Best known for the breakout hit "Glory Defined," 2005 Dove Award New Artist of the Year Building 429 has been playing 200 live shows a year. Now a part of the Essential Records/Provident Label Group family, the band sees Listen To The Sound release this month. Christian Retailing asked lead singer-songwriter Jason Roy (pictured second from left) about life on the road and the new album.
You have been really busy touring, haven't you?
Some people think we are crazy for how many shows we play each year, but to be honest, we've really never known anything different. When we started years ago, we had a desire to connect with people on a personal level through the music we wrote, so we booked shows and toured like crazy. Social media has made it easier for fans to connect with us, but we as a band struggle with that because it doesn't feel as honest, so we still long for concerts and face-to-face interaction.
Jason Ingram, Rusty Varenkamp and Rob Hawkins produced this album. What was it like working with them?
Working with Jason and Rusty was a really cool experience for sure. Funny thing is that Jason was the guy who found me and the band back in 2003. He took me to his publisher where I would later sign my first publishing deal. Another unknown fact is that Jason was part of our first management team (Talon Management) and was heavily involved in the writing process of our first record. Sitting in the studio with him was like meeting an old friend for a cup of coffee and a hang. It was seamless and it was a blast.
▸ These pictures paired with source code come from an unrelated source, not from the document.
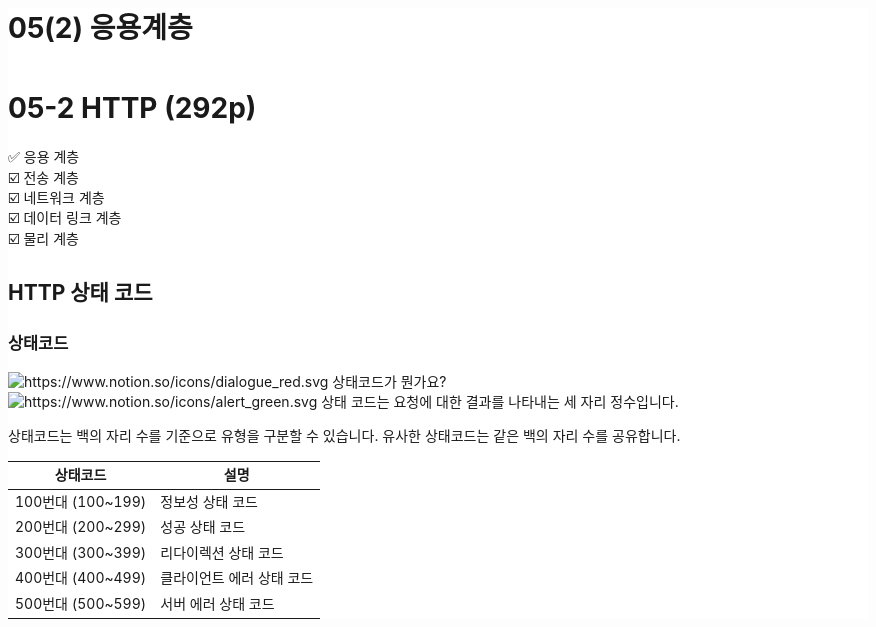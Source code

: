 # 05(2) 응용계층

# 05-2 HTTP (292p)

<aside>
✅ 응용 계층

</aside>

<aside>
☑️ 전송 계층

</aside>

<aside>
☑️ 네트워크 계층

</aside>

<aside>
☑️ 데이터 링크 계층

</aside>

<aside>
☑️ 물리 계층

</aside>

## HTTP 상태 코드

### 상태코드

<aside>
<img src="https://www.notion.so/icons/dialogue_red.svg" alt="https://www.notion.so/icons/dialogue_red.svg" width="40px" /> 상태코드가 뭔가요?

</aside>

<aside>
<img src="https://www.notion.so/icons/alert_green.svg" alt="https://www.notion.so/icons/alert_green.svg" width="40px" /> 상태 코드는 요청에 대한 결과를 나타내는 세 자리 정수입니다.

</aside>

상태코드는 백의 자리 수를 기준으로 유형을 구분할 수 있습니다.
유사한 상태코드는 같은 백의 자리 수를 공유합니다.

| 상태코드 | 설명 |
| --- | --- |
| 100번대 (100~199) | 정보성 상태 코드 |
| 200번대 (200~299) | 성공 상태 코드 |
| 300번대 (300~399) | 리다이렉션 상태 코드 |
| 400번대 (400~499) | 클라이언트 에러 상태 코드 |
| 500번대 (500~599) | 서버 에러 상태 코드 |
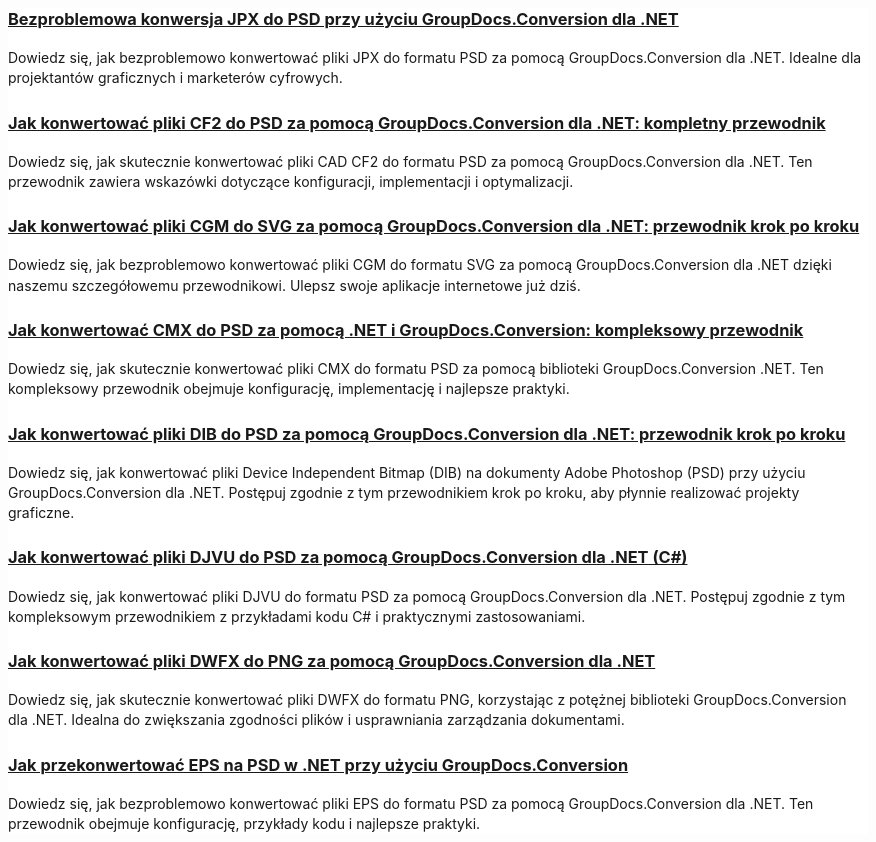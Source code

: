 ### [Bezproblemowa konwersja JPX do PSD przy użyciu GroupDocs.Conversion dla .NET](./converting-jpx-to-psd-groupdocs-conversion-net/)
Dowiedz się, jak bezproblemowo konwertować pliki JPX do formatu PSD za pomocą GroupDocs.Conversion dla .NET. Idealne dla projektantów graficznych i marketerów cyfrowych.

### [Jak konwertować pliki CF2 do PSD za pomocą GroupDocs.Conversion dla .NET: kompletny przewodnik](./convert-cf2-to-psd-groupdocs-net/)
Dowiedz się, jak skutecznie konwertować pliki CAD CF2 do formatu PSD za pomocą GroupDocs.Conversion dla .NET. Ten przewodnik zawiera wskazówki dotyczące konfiguracji, implementacji i optymalizacji.

### [Jak konwertować pliki CGM do SVG za pomocą GroupDocs.Conversion dla .NET: przewodnik krok po kroku](./groupdocs-conversion-cgm-svg-implementation-guide/)
Dowiedz się, jak bezproblemowo konwertować pliki CGM do formatu SVG za pomocą GroupDocs.Conversion dla .NET dzięki naszemu szczegółowemu przewodnikowi. Ulepsz swoje aplikacje internetowe już dziś.

### [Jak konwertować CMX do PSD za pomocą .NET i GroupDocs.Conversion: kompleksowy przewodnik](./net-cmx-to-psd-groupdocs-conversion-guide/)
Dowiedz się, jak skutecznie konwertować pliki CMX do formatu PSD za pomocą biblioteki GroupDocs.Conversion .NET. Ten kompleksowy przewodnik obejmuje konfigurację, implementację i najlepsze praktyki.

### [Jak konwertować pliki DIB do PSD za pomocą GroupDocs.Conversion dla .NET: przewodnik krok po kroku](./convert-dib-to-psd-groupdocs-net/)
Dowiedz się, jak konwertować pliki Device Independent Bitmap (DIB) na dokumenty Adobe Photoshop (PSD) przy użyciu GroupDocs.Conversion dla .NET. Postępuj zgodnie z tym przewodnikiem krok po kroku, aby płynnie realizować projekty graficzne.

### [Jak konwertować pliki DJVU do PSD za pomocą GroupDocs.Conversion dla .NET (C#)](./convert-djvu-to-psd-groupdocs-dotnet/)
Dowiedz się, jak konwertować pliki DJVU do formatu PSD za pomocą GroupDocs.Conversion dla .NET. Postępuj zgodnie z tym kompleksowym przewodnikiem z przykładami kodu C# i praktycznymi zastosowaniami.

### [Jak konwertować pliki DWFX do PNG za pomocą GroupDocs.Conversion dla .NET](./convert-dwfx-to-png-groupdocs-conversion-net/)
Dowiedz się, jak skutecznie konwertować pliki DWFX do formatu PNG, korzystając z potężnej biblioteki GroupDocs.Conversion dla .NET. Idealna do zwiększania zgodności plików i usprawniania zarządzania dokumentami.

### [Jak przekonwertować EPS na PSD w .NET przy użyciu GroupDocs.Conversion](./eps-psd-conversion-net-groupdocs/)
Dowiedz się, jak bezproblemowo konwertować pliki EPS do formatu PSD za pomocą GroupDocs.Conversion dla .NET. Ten przewodnik obejmuje konfigurację, przykłady kodu i najlepsze praktyki.
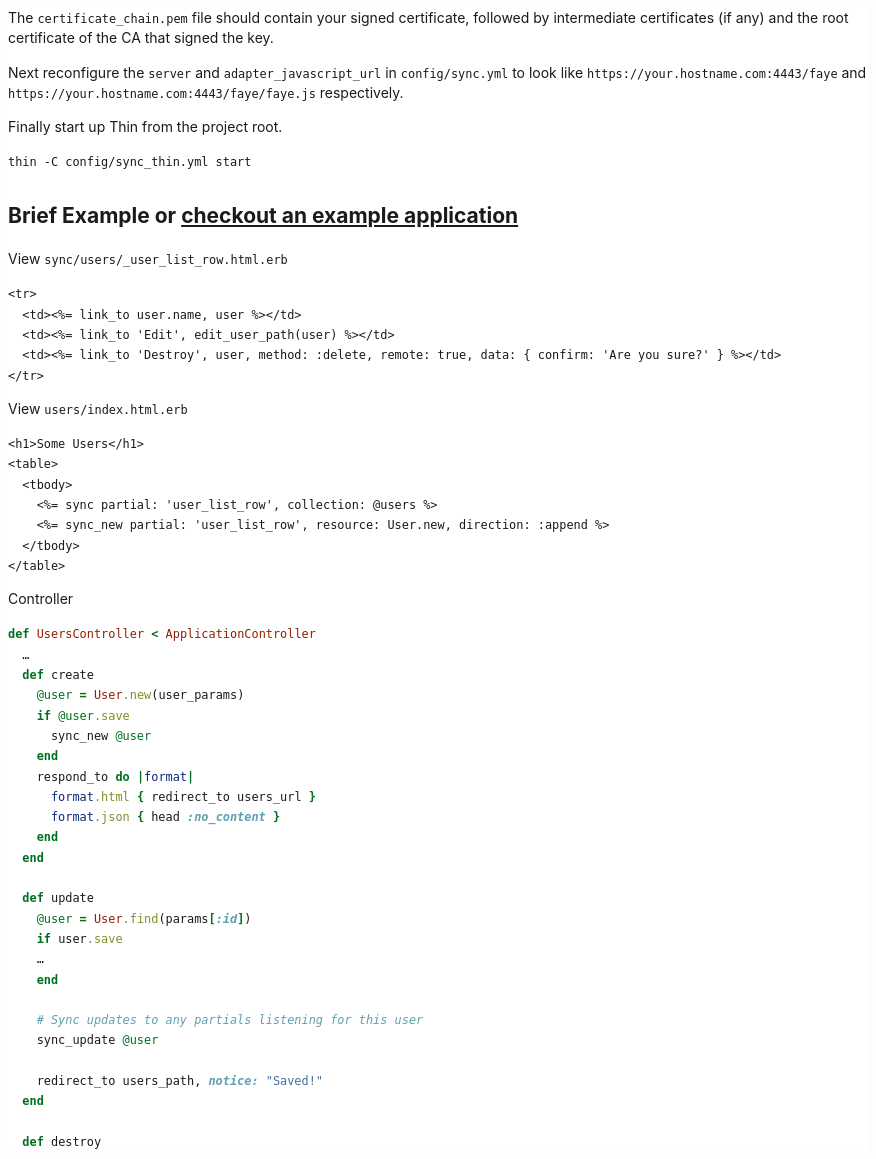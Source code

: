 The `certificate_chain.pem` file should contain your signed certificate, followed by intermediate certificates (if any) and the root certificate of the CA that signed the key.

Next reconfigure the `server` and `adapter_javascript_url` in `config/sync.yml` to look like `https://your.hostname.com:4443/faye` and `https://your.hostname.com:4443/faye/faye.js` respectively.

Finally start up Thin from the project root.

```
thin -C config/sync_thin.yml start
```


## Brief Example or [checkout an example application](https://github.com/chrismccord/sync_example)

View `sync/users/_user_list_row.html.erb`

```erb
<tr>
  <td><%= link_to user.name, user %></td>
  <td><%= link_to 'Edit', edit_user_path(user) %></td>
  <td><%= link_to 'Destroy', user, method: :delete, remote: true, data: { confirm: 'Are you sure?' } %></td>
</tr>
```

View `users/index.html.erb`

```erb
<h1>Some Users</h1>
<table>
  <tbody>
    <%= sync partial: 'user_list_row', collection: @users %>
    <%= sync_new partial: 'user_list_row', resource: User.new, direction: :append %>
  </tbody>
</table>
```


Controller

```ruby
def UsersController < ApplicationController
  …
  def create
    @user = User.new(user_params)
    if @user.save
      sync_new @user
    end
    respond_to do |format|
      format.html { redirect_to users_url }
      format.json { head :no_content }
    end
  end

  def update
    @user = User.find(params[:id])
    if user.save
    …
    end

    # Sync updates to any partials listening for this user
    sync_update @user

    redirect_to users_path, notice: "Saved!"
  end

  def destroy
```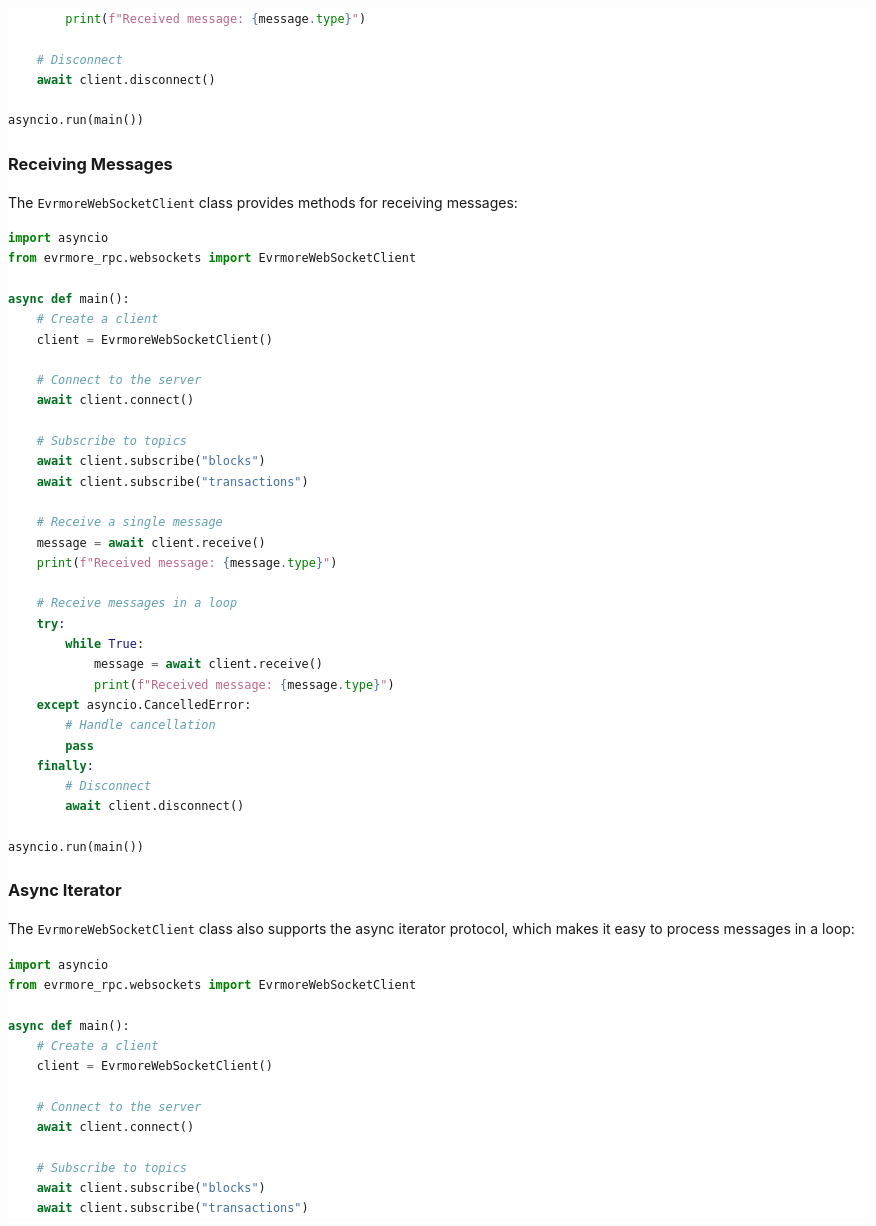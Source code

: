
 ```python
        print(f"Received message: {message.type}")
    
    # Disconnect
    await client.disconnect()

asyncio.run(main())
```

### Receiving Messages

The `EvrmoreWebSocketClient` class provides methods for receiving messages:

```python
import asyncio
from evrmore_rpc.websockets import EvrmoreWebSocketClient

async def main():
    # Create a client
    client = EvrmoreWebSocketClient()
    
    # Connect to the server
    await client.connect()
    
    # Subscribe to topics
    await client.subscribe("blocks")
    await client.subscribe("transactions")
    
    # Receive a single message
    message = await client.receive()
    print(f"Received message: {message.type}")
    
    # Receive messages in a loop
    try:
        while True:
            message = await client.receive()
            print(f"Received message: {message.type}")
    except asyncio.CancelledError:
        # Handle cancellation
        pass
    finally:
        # Disconnect
        await client.disconnect()

asyncio.run(main())
```

### Async Iterator

The `EvrmoreWebSocketClient` class also supports the async iterator protocol, which makes it easy to process messages in a loop:

```python
import asyncio
from evrmore_rpc.websockets import EvrmoreWebSocketClient

async def main():
    # Create a client
    client = EvrmoreWebSocketClient()
    
    # Connect to the server
    await client.connect()
    
    # Subscribe to topics
    await client.subscribe("blocks")
    await client.subscribe("transactions")
```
This record was also half produced by Rob Hawkins, another amazing producer in his own right. It was a nice marriage of his super-hip new-school styling and my Southern rock history. He pushed us into a new vibe and what we like to call a more "West Coast" flavor that ended up permeating the record. In fact he co-wrote and produced our first single, "Listen to the Sound," and it's obvious to anyone who has followed us that he ushered in a new era of Building 429 with that one.
How many of these songs did band members write?
Every song on the record was written by the band except for the song "War Zone," which blew us away because it was an obvious tie-in to the record's theme, which was, "where we belong."
Any word for Christian retailers?
I'm excited for retailers to hear our new music, and for audiences to be truly encouraged by these songs. Life is tough, and we all struggle, but hope is rising.